The Seattle-based Fishermen’s Memorial organization aims to prevent accidental fisher deaths. Each year the organization honors local fishers who lost their lives at sea by adding their names to the Fishermen’s Memorial monument at Fishermen’s Terminal. Their ultimate goal is to stop adding names. Part of that effort includes organizing an annual Fishermen’s Memorial Safety Fair to educate new and seasoned fishers on effective methods to mitigate hazards. The event is free for fishers to attend, and programming is delivered through combined efforts from multiple industry partners, including the U.S. Coast Guard, Discovery Health MD, MITAGS, Emerald Marine, North Pacific Fishing Vessel Owners’ Association, and more. Below are some of the safety demonstrations and exercises that were available to fishers at this year’s event.
Man Overboard (MOB)
More than 200 fishers died from falling overboard between 2000-2016 in the United States. None were wearing a life jacket and 59% of the falls were unwitnessed. Meet Oscar, a bright orange dummy that simulates the average weight of a fisher who has fallen into the water — he is extremely heavy, but smartly dons a life jacket. Keep the following tips in mind to stay safe on the water:
- Always wear a life jacket on deck. Life jackets improve your chance of survival and visibility in the water.
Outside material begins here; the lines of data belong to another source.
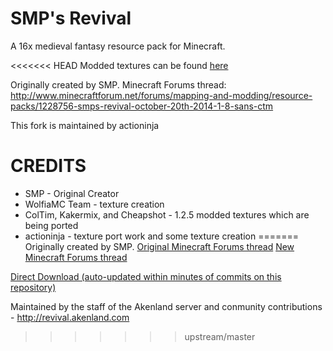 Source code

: # SMP's Revival
A 16x medieval fantasy resource pack for Minecraft.

<<<<<<< HEAD
Modded textures can be found [here](https://github.com/actioninja/SMP-Revival-Modmix)

Originally created by SMP. Minecraft Forums thread: http://www.minecraftforum.net/forums/mapping-and-modding/resource-packs/1228756-smps-revival-october-20th-2014-1-8-sans-ctm

This fork is maintained by actioninja

# CREDITS
* SMP - Original Creator
* WolfiaMC Team - texture creation
* ColTim, Kakermix, and Cheapshot - 1.2.5 modded textures which are being ported
* actioninja - texture port work and some texture creation
=======
Originally created by SMP. [Original Minecraft Forums thread](http://www.minecraftforum.net/forums/mapping-and-modding/resource-packs/1228756-smps-revival-october-20th-2014-1-8-sans-ctm)
[New Minecraft Forums thread](https://www.minecraftforum.net/forums/mapping-and-modding-java-edition/resource-packs/2822930-new-release-smps-revival-fan-continuation-1-12)

[Direct Download (auto-updated within minutes of commits on this repository)](http://wolfiamc.com/downloads/revival.zip)

Maintained by the staff of the Akenland server and conmunity contributions - http://revival.akenland.com
>>>>>>> upstream/master
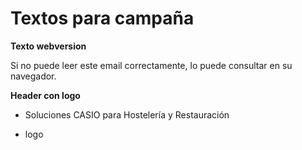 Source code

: # Textos para campaña


**Texto webversion**

Si no puede leer este email correctamente, lo puede consultar en su navegador.

**Header con logo**

- Soluciones CASIO para Hostelería y Restauración

- logo
  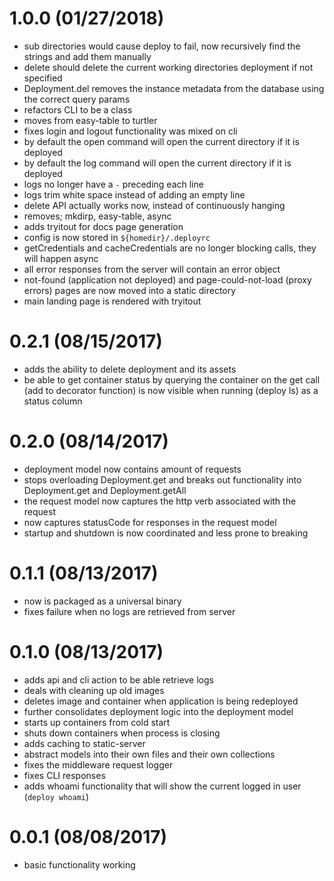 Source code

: # 1.0.0 (01/27/2018)

- sub directories would cause deploy to fail, now recursively find the strings and add them manually
- delete should delete the current working directories deployment if not specified
- Deployment.del removes the instance metadata from the database using the correct query params
- refactors CLI to be a class
- moves from easy-table to turtler
- fixes login and logout functionality was mixed on cli
- by default the open command will open the current directory if it is deployed
- by default the log command will open the current directory if it is deployed
- logs no longer have a `-` preceding each line
- logs trim white space instead of adding an empty line
- delete API actually works now, instead of continuously hanging
- removes; mkdirp, easy-table, async
- adds tryitout for docs page generation
- config is now stored in `${homedir}/.deployrc`
- getCredentials and cacheCredentials are no longer blocking calls, they will happen async
- all error responses from the server will contain an error object
- not-found (application not deployed) and page-could-not-load (proxy errors) pages are now moved into a static directory
- main landing page is rendered with tryitout

# 0.2.1 (08/15/2017)

- adds the ability to delete deployment and its assets
- be able to get container status by querying the container on the get call (add to decorator function) is now visible when running (deploy ls) as a status column

# 0.2.0 (08/14/2017)

- deployment model now contains amount of requests
- stops overloading Deployment.get and breaks out functionality into Deployment.get and Deployment.getAll
- the request model now captures the http verb associated with the request
- now captures statusCode for responses in the request model
- startup and shutdown is now coordinated and less prone to breaking

# 0.1.1 (08/13/2017)

- now is packaged as a universal binary
- fixes failure when no logs are retrieved from server

# 0.1.0 (08/13/2017)

- adds api and cli action to be able retrieve logs
- deals with cleaning up old images
- deletes image and container when application is being redeployed
- further consolidates deployment logic into the deployment model
- starts up containers from cold start
- shuts down containers when process is closing
- adds caching to static-server
- abstract models into their own files and their own collections
- fixes the middleware request logger
- fixes CLI responses
- adds whoami functionality that will show the current logged in user (`deploy whoami`)

# 0.0.1 (08/08/2017)

- basic functionality working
- Try to avoid being on deck alone. MOB situations most commonly occur when a crew member is alone on deck at night or while checking equipment.
- Have a MOB rescue plan. Many crews are alarmingly unprepared to handle a MOB situation. Every crew should create and practice a plan that works with their specific setup and resources.
Proper flare use, handling, and storage
In an emergency situation, flares can save your life. But they’re of no use if they’re improperly deployed or stored. At this safety station, we learn about different types of flares, the best flares to use for specific situations, and proper flare handling and disposal. Key takeaways:
- Get the right flares for your boat
- Make sure everyone onboard knows where the flares are stored
Plugging leaks fast
In this interactive demonstration, members of the U.S. Coast Guard demonstrated how to quickly plug vessel leaks by using a mix of recommended supplies and common items found onboard. While inside a specialized tub that simulated a leaking vessel, participants worked together to plug multiple leaks. They were able to practice speed, resourcefulness, and communication. Key lessons:
- Plan for emergency leaks by bringing extra planks, plugs, and tools
- Fix leaks fast. A minor leak or two can quickly compound into a bigger problem that may not be fixable while at sea
The Maritime Institute of Technology and Graduate Studies (MITAGS) training team explained common sources of onboard fires (mostly electrical issues or kitchen accidents), provided detailed information about the various classes of fire extinguishers and the appropriate use for each, and allowed fishers to practice extinguishing a gas fire. Lessons learned:
- Know and follow the legal requirements for the number and type of fire extinguishers required on board
- Make sure everyone onboard knows where fire extinguishers are located
Gumby suit training
A gumby suit, aka survival or cold water immersion suit, is an essential piece of survival equipment for fleet members. The suits are made of foam rubber and designed to be watertight to stave off hypothermia and keep the wearer afloat until rescuers arrive. The North Pacific waters off the Alaskan coast are frigid year-round. In the unfortunate event where crew members must enter the water, each typically has about 90 seconds to properly put on the gumby suit. At this safety station, participants practiced donning gumby suits and in and out of the water.